- **Source information**
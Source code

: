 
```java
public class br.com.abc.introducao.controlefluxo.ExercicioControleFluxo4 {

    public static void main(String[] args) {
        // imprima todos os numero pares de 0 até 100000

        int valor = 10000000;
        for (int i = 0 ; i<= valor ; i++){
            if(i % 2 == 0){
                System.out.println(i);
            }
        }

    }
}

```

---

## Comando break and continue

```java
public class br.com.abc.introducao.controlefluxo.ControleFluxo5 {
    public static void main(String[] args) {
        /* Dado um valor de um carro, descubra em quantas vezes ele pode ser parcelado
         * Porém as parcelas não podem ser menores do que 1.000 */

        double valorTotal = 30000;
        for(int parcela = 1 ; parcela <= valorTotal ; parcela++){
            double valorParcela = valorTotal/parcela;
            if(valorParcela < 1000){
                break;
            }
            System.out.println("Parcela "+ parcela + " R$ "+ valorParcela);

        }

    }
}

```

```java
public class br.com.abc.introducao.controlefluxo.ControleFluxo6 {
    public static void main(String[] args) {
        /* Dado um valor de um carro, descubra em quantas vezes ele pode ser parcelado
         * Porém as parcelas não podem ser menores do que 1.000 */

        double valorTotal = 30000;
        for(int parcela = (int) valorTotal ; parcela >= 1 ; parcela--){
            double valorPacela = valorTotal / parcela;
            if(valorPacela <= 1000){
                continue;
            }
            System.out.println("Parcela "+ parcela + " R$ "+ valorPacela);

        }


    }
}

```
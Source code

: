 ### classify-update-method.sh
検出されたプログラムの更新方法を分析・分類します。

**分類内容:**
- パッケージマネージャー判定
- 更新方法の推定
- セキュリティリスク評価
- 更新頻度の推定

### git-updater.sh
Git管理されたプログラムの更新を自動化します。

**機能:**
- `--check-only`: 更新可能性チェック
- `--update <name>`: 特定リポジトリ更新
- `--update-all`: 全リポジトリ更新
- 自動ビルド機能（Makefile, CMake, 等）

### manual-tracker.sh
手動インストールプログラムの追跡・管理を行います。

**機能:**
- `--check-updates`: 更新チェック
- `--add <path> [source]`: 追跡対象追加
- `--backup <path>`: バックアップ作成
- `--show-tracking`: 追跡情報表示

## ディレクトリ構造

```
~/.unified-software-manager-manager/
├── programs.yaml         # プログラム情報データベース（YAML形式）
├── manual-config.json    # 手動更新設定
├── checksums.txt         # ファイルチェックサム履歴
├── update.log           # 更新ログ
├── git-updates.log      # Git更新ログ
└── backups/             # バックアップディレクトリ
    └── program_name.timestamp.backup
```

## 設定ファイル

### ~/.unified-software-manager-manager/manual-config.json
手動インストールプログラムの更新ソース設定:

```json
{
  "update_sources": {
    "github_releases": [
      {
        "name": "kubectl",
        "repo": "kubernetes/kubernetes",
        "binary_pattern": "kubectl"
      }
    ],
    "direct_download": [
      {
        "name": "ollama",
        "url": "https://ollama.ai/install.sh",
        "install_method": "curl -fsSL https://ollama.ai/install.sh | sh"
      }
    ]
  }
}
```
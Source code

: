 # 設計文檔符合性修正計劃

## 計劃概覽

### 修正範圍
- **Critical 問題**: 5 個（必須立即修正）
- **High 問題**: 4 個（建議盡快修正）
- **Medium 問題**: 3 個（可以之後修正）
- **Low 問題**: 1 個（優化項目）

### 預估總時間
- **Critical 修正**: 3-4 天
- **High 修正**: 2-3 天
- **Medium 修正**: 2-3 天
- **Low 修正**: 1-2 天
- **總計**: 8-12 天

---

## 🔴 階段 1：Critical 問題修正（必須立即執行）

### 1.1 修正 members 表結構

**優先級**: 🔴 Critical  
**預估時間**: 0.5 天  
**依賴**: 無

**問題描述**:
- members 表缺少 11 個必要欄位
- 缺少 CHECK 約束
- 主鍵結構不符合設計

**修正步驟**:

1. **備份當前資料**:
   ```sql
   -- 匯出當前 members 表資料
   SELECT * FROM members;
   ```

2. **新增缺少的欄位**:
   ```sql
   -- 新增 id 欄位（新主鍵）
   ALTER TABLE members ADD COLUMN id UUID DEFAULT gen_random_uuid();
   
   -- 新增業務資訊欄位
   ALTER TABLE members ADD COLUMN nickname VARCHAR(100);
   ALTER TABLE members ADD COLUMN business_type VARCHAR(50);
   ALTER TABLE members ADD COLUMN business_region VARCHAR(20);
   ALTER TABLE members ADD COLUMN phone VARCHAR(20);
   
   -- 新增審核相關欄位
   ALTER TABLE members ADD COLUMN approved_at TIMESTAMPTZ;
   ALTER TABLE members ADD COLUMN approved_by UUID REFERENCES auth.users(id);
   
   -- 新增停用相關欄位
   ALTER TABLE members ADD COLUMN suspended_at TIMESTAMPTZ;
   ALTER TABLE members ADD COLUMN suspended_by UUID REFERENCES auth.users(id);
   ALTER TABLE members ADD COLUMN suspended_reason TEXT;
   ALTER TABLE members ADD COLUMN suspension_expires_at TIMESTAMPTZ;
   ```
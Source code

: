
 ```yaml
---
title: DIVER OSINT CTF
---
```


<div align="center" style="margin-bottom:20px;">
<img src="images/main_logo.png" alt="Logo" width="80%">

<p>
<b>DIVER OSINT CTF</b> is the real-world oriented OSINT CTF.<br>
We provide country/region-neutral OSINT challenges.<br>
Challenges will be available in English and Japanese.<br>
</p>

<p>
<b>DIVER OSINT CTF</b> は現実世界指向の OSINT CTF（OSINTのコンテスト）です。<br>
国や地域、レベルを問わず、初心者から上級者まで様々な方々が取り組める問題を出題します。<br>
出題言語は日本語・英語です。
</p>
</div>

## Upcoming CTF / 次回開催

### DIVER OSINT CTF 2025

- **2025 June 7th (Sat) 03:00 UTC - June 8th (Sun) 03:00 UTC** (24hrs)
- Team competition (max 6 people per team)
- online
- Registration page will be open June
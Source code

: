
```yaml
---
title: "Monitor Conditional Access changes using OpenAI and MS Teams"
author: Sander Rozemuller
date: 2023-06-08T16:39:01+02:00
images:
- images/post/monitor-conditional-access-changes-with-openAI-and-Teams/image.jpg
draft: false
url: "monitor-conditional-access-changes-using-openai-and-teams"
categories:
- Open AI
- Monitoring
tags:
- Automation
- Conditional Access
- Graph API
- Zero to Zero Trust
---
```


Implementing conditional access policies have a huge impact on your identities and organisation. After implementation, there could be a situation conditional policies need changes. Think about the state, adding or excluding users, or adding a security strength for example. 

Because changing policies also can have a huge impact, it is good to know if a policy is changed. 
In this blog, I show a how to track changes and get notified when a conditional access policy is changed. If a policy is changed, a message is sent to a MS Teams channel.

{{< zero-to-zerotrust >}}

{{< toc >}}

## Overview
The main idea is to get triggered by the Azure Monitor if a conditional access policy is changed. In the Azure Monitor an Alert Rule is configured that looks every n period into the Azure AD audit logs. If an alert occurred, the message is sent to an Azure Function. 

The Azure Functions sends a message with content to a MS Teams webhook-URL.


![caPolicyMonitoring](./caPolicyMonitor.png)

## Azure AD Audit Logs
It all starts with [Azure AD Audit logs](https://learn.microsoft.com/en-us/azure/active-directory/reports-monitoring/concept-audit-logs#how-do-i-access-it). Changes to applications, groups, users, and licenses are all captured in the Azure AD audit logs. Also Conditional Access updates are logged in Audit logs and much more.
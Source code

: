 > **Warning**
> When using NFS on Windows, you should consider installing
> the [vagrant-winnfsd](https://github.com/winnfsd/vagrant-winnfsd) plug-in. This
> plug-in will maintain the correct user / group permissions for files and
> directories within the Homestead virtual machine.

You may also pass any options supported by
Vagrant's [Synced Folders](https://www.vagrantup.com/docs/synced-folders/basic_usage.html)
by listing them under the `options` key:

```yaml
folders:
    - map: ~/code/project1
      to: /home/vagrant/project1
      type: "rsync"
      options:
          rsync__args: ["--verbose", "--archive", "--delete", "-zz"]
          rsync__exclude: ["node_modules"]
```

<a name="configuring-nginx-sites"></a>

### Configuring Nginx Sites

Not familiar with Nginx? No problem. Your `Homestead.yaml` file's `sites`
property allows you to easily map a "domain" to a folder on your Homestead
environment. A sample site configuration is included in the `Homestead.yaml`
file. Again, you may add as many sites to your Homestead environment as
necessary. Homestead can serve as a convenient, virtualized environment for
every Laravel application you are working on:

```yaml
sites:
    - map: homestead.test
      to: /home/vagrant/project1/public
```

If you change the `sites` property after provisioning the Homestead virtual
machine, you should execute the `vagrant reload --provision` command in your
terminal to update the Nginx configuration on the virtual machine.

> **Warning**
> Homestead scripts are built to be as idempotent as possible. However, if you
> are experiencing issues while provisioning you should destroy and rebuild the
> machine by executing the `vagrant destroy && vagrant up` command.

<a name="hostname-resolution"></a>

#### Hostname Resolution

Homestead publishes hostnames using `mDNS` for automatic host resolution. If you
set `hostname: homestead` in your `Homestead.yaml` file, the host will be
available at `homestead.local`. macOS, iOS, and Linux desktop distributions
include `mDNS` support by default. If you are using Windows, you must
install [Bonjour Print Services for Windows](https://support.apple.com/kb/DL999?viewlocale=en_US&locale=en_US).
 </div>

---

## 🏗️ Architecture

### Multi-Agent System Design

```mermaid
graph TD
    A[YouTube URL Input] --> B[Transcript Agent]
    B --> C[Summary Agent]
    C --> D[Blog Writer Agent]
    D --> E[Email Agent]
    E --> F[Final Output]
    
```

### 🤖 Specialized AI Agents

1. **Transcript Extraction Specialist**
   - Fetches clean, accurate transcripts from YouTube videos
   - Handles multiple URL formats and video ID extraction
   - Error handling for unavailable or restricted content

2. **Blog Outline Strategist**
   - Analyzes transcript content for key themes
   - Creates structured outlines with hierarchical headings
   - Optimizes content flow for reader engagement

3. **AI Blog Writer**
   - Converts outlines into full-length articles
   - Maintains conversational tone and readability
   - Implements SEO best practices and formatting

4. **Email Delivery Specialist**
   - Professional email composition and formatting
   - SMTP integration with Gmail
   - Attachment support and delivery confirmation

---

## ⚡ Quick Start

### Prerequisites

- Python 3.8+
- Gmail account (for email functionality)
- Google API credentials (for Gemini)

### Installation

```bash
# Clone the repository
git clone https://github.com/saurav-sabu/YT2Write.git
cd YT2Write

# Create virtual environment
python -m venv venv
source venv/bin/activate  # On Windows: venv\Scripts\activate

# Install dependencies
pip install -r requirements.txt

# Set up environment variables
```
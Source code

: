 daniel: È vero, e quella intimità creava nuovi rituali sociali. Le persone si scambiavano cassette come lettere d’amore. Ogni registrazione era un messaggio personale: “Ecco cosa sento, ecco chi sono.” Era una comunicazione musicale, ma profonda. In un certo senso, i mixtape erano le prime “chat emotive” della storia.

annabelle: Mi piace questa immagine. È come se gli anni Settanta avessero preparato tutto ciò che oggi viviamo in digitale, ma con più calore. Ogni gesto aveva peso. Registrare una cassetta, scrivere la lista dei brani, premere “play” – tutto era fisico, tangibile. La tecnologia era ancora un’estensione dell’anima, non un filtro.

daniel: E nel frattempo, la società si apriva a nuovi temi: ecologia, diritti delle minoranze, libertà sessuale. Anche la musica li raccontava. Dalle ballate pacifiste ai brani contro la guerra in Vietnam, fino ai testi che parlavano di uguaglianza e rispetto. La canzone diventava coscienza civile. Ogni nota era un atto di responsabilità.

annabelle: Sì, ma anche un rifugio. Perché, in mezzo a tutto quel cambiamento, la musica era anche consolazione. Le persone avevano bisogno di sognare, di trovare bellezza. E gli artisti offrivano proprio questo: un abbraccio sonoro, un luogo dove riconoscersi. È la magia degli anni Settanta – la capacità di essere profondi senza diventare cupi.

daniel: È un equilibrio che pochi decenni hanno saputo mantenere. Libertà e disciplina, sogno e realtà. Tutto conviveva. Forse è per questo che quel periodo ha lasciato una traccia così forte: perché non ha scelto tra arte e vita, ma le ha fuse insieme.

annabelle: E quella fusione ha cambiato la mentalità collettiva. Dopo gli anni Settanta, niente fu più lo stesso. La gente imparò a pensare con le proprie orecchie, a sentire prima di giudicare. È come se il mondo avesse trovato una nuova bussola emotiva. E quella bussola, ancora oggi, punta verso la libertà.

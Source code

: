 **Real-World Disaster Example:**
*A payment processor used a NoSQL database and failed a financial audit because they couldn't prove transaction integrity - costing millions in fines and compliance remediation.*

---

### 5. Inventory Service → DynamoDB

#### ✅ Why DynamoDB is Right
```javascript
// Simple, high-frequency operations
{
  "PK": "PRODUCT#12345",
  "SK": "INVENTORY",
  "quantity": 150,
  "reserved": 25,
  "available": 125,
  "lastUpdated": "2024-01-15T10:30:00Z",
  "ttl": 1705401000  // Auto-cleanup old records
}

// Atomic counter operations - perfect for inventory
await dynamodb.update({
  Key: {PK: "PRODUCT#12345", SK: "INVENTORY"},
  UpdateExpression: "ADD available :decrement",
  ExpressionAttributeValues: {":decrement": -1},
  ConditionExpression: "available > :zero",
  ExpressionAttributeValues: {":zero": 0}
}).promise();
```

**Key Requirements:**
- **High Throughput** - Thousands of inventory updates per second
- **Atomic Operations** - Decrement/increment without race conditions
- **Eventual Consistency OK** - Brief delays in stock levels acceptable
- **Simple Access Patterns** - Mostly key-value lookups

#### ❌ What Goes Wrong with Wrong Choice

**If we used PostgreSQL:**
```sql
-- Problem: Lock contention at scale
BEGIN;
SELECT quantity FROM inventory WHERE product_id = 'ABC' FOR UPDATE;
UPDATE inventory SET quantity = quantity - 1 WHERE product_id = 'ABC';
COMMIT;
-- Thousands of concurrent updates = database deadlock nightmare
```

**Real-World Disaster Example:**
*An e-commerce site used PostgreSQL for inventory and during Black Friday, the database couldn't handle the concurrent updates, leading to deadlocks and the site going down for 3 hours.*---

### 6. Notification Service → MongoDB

- **About this task**
From the listing above, copy all lines holding the word "TIMESTAMPTZ".

- **Solution**
   ALTER TABLE members ADD COLUMN approved_at TIMESTAMPTZ;
   ALTER TABLE members ADD COLUMN suspended_at TIMESTAMPTZ;
   ALTER TABLE members ADD COLUMN suspension_expires_at TIMESTAMPTZ;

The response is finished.